Nowhere is this more readily apparent than in war. The belief in a cause, the assurance of a plan, the security of ordered ranks and painstaking calculation, all these are thrown into the hazard of conflict. Nothing ever survives. Everything is changed. In the aftermath, the world must always be rebuilt out of expediency and pretence.
Since antiquity, some have known this as “The Black Swan.” It is the rare and unlooked-for event, something that is entirely unexpected and presages abrupt reversal.
In martial terms, The Black Swan symbolizes the unravelling of apparent certainty, together with man’s desire to contrive notions of opportunity, or excuses for defeat, whenever he dares play with the volatile flames of ambition. Napoleon’s fortune succumbed to this very phenomenon the moment his army moved against Russia. By the time of Waterloo, the great improviser of battlefield success had truly become the shifty and evasive apologist for disaster.

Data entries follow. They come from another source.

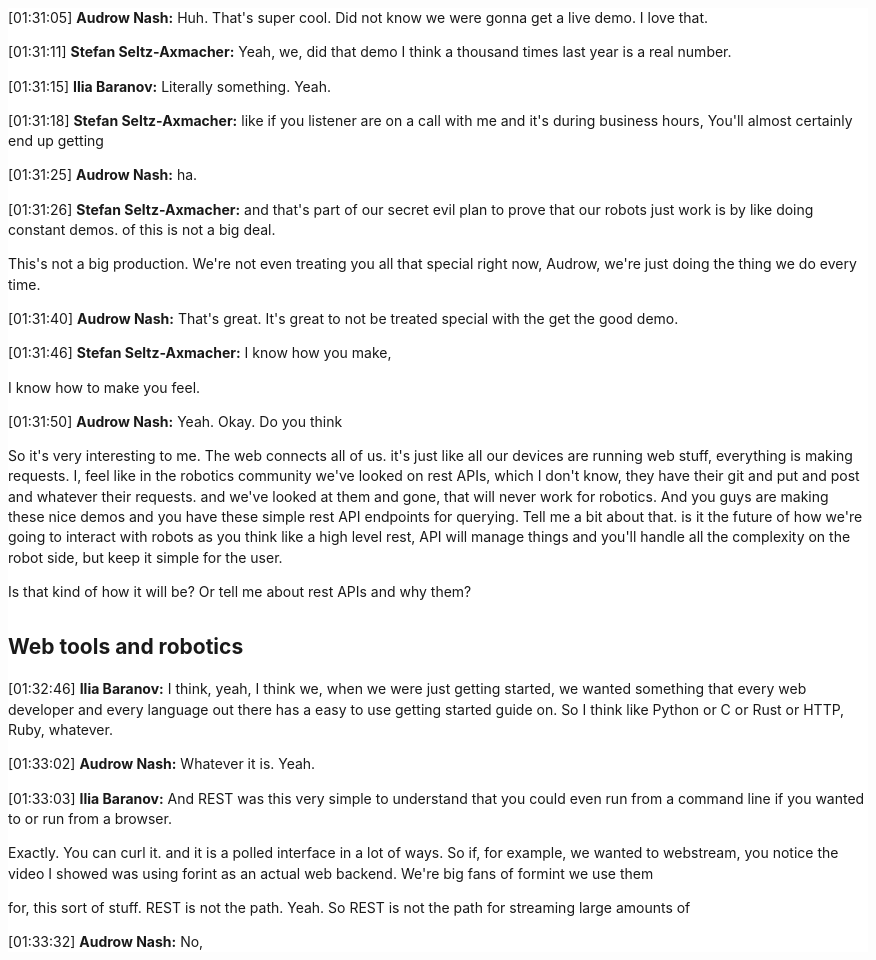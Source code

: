 [01:31:05] **Audrow Nash:** Huh. That's super cool. Did not know we were gonna get a live demo. I love that.

[01:31:11] **Stefan Seltz-Axmacher:** Yeah, we, did that demo I think a thousand times last year is a real number.

[01:31:15] **Ilia Baranov:** Literally something. Yeah.

[01:31:18] **Stefan Seltz-Axmacher:** like if you listener are on a call with me and it's during business hours, You'll almost certainly end up getting

[01:31:25] **Audrow Nash:** ha.

[01:31:26] **Stefan Seltz-Axmacher:** and that's part of our secret evil plan to prove that our robots just work is by like doing constant demos. of this is not a big deal.

This's not a big production. We're not even treating you all that special right now, Audrow, we're just doing the thing we do every time.

[01:31:40] **Audrow Nash:** That's great. It's great to not be treated special with the get the good demo.

[01:31:46] **Stefan Seltz-Axmacher:** I know how you make,

I know how to make you feel.

[01:31:50] **Audrow Nash:** Yeah. Okay. Do you think

So it's very interesting to me. The web connects all of us. it's just like all our devices are running web stuff, everything is making requests. I, feel like in the robotics community we've looked on rest APIs, which I don't know, they have their git and put and post and whatever their requests. and we've looked at them and gone, that will never work for robotics. And you guys are making these nice demos and you have these simple rest API endpoints for querying. Tell me a bit about that. is it the future of how we're going to interact with robots as you think like a high level rest, API will manage things and you'll handle all the complexity on the robot side, but keep it simple for the user.

Is that kind of how it will be? Or tell me about rest APIs and why them?

## Web tools and robotics

[01:32:46] **Ilia Baranov:** I think, yeah, I think we, when we were just getting started, we wanted something that every web developer and every language out there has a easy to use getting started guide on. So I think like Python or C or Rust or HTTP, Ruby, whatever.

[01:33:02] **Audrow Nash:** Whatever it is. Yeah.

[01:33:03] **Ilia Baranov:** And REST was this very simple to understand that you could even run from a command line if you wanted to or run from a browser.

Exactly. You can curl it. and it is a polled interface in a lot of ways. So if, for example, we wanted to webstream, you notice the video I showed was using forint as an actual web backend. We're big fans of formint we use them

for, this sort of stuff. REST is not the path. Yeah. So REST is not the path for streaming large amounts of

[01:33:32] **Audrow Nash:** No,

And then it was Hitler’s turn. Lying in a hospital bed come the end of The Great War, whose four year course was the embodiment of bold assertions gone awry, the infantry corporal simply could not accept the sudden and supposedly unforeseeable collapse of his beloved army. What had gone wrong? That army stood everywhere on enemy ground. Russia had succumbed and was occupied, and the French had been bled white. It could only be betrayal - betrayal by communists and the craven factions in government. These were his “Men of 1918.” The German army had not been defeated. The soldiers had simply been stabbed in the back. And one a night in early 1933, as he stood on the podium in the packed Berlin Sportpalast, that is the story he told. He would still be telling it twelve years later.

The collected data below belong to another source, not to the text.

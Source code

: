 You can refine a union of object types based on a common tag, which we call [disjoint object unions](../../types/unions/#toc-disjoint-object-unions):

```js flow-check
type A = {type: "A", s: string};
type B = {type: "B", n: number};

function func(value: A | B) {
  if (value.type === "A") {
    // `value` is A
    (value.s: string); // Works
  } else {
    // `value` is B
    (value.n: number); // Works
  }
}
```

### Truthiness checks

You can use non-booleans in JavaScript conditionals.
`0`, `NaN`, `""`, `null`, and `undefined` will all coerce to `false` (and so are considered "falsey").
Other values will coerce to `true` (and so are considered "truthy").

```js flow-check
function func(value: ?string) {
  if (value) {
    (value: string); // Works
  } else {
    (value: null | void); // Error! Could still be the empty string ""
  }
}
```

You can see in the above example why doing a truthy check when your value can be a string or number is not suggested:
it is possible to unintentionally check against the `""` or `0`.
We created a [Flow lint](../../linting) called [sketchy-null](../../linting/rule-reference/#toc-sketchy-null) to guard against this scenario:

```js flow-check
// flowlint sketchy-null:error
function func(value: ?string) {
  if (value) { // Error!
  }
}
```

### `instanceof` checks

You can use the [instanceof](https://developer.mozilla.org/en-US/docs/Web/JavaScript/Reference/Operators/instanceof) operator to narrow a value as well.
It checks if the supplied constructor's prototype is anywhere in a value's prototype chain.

But the swan is no respecter of any cause or purpose. Whatever things were, and whatever they become, the constant truth is, as Yeats put it: Things fall apart, the centre cannot hold, mere anarchy is loosed upon the world. Whatever is gained or lost is not merely about having one good plan or a single bad one; rather, it is about what ensues when all plans inevitably founder. Even if you cannot predict what is unpredictable, you should at least prepare for it the best you can. Men make plans to give order to chaos. Whoever does that best will emerge victorious.